Whenever the string "wiki" turns up in a line below, that line should be copied.

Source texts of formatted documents
-------

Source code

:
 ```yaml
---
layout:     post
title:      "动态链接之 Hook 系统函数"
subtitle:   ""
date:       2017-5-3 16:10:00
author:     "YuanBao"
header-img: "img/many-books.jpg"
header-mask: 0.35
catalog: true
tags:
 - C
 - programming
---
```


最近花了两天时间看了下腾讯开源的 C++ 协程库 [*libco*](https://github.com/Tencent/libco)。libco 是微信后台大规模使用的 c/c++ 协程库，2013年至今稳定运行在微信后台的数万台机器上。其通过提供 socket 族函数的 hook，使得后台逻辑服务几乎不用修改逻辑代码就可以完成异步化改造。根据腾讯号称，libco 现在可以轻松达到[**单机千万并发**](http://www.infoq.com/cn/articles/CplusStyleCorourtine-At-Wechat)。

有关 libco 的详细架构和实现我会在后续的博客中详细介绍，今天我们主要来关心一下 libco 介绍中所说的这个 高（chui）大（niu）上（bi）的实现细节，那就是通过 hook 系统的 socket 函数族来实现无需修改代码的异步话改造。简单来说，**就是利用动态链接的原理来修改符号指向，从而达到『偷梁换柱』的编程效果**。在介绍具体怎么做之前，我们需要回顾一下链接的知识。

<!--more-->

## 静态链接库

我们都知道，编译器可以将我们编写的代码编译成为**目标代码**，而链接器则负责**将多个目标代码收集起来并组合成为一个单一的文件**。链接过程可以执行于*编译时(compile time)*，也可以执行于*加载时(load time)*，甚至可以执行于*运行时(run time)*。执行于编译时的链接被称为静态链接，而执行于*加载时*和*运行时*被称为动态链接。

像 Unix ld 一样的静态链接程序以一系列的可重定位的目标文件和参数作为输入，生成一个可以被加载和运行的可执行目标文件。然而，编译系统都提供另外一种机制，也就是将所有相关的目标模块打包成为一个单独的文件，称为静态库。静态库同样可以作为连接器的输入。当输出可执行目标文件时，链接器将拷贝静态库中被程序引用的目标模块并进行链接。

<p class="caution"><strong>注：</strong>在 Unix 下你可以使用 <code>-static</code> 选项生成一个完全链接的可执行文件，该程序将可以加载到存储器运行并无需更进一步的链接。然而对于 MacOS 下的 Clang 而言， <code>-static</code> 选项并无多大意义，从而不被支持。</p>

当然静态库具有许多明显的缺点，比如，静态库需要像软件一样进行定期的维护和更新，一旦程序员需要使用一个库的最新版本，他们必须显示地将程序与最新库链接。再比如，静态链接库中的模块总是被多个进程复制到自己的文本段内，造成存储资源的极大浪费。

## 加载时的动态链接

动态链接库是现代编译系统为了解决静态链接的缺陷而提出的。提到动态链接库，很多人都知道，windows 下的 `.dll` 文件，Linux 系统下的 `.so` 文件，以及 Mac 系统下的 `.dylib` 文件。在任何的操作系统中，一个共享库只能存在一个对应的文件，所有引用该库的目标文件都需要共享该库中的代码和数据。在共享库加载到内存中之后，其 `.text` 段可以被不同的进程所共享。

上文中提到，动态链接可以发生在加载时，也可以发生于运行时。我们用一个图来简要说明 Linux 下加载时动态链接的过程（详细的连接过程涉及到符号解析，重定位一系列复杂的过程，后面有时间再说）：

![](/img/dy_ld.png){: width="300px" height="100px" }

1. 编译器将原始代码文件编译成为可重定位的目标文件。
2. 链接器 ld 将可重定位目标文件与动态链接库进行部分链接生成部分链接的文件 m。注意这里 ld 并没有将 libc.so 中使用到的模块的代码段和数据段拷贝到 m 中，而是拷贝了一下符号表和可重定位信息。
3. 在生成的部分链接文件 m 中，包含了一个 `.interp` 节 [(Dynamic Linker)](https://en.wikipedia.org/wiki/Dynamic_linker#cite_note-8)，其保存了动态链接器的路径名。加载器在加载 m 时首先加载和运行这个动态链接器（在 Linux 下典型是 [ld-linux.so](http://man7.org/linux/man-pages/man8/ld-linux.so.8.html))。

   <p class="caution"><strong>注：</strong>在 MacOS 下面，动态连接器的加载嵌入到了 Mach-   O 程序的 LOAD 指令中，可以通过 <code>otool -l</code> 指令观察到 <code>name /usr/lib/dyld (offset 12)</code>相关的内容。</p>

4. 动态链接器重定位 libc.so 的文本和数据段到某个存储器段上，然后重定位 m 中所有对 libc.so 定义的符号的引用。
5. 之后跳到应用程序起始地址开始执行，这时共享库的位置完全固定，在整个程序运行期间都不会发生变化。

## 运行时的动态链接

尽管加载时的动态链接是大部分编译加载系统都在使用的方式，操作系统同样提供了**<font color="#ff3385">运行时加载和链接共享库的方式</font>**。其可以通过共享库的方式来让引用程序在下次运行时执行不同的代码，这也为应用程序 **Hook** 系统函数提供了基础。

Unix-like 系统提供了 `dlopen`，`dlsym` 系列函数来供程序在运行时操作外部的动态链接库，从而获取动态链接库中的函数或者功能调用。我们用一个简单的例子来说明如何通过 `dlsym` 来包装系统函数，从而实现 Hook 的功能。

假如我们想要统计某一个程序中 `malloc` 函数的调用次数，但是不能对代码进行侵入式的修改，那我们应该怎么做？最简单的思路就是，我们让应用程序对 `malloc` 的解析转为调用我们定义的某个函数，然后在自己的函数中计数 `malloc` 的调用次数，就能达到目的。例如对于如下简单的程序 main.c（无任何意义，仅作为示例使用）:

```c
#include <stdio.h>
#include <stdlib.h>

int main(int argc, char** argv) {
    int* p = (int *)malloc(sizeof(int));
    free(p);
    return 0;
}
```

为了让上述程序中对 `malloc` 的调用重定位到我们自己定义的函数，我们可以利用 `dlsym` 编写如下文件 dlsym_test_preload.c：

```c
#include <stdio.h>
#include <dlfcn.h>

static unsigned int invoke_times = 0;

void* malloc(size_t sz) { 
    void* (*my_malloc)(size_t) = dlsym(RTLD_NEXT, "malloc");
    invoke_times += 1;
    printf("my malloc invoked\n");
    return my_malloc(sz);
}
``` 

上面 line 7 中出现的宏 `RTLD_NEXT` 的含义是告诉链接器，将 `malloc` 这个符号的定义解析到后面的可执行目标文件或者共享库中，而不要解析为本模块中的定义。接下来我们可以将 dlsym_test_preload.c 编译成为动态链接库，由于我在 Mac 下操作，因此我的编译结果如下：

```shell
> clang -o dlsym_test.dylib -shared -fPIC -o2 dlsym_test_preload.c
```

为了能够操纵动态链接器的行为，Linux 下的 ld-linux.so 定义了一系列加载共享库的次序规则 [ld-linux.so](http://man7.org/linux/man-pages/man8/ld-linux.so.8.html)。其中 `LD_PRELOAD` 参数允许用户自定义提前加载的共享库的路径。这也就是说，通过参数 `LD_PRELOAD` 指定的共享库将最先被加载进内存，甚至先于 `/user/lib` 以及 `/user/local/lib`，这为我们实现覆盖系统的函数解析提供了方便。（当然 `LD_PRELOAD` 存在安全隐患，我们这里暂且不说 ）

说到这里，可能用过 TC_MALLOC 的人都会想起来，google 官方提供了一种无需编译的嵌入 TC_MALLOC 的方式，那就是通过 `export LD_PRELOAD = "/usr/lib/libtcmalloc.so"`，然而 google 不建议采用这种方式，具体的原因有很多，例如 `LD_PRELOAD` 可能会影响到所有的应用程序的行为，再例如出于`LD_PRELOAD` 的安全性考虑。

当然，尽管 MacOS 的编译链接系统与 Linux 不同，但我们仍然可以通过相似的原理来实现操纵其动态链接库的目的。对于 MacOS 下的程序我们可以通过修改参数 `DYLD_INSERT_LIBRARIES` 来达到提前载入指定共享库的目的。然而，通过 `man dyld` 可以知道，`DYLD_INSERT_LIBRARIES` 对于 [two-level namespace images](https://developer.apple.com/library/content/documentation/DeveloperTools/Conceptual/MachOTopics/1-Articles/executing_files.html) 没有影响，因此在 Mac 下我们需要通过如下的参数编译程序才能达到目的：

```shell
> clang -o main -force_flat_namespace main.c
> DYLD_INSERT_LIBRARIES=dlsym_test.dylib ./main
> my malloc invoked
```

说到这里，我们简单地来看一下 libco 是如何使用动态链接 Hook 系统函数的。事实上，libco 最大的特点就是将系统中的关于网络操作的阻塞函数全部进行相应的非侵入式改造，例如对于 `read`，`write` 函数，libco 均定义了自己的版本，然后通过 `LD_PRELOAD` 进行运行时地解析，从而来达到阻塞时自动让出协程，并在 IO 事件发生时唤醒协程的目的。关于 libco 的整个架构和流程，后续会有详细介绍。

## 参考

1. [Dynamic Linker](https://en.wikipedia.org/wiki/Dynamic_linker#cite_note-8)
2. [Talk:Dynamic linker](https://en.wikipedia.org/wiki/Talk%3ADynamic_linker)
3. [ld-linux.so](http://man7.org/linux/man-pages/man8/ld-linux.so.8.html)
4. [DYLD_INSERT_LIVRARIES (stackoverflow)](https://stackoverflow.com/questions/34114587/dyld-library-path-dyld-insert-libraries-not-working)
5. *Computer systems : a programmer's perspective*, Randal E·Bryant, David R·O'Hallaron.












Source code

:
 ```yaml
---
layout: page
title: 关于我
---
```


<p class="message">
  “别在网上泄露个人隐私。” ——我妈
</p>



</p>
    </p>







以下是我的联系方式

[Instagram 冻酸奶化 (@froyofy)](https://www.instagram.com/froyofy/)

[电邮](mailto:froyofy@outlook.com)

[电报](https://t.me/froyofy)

-------

* [Output of the exercise]:
3. 在生成的部分链接文件 m 中，包含了一个 `.interp` 节 [(Dynamic Linker)](https://en.wikipedia.org/wiki/Dynamic_linker#cite_note-8)，其保存了动态链接器的路径名。加载器在加载 m 时首先加载和运行这个动态链接器（在 Linux 下典型是 [ld-linux.so](http://man7.org/linux/man-pages/man8/ld-linux.so.8.html))。
1. [Dynamic Linker](https://en.wikipedia.org/wiki/Dynamic_linker#cite_note-8)
2. [Talk:Dynamic linker](https://en.wikipedia.org/wiki/Talk%3ADynamic_linker)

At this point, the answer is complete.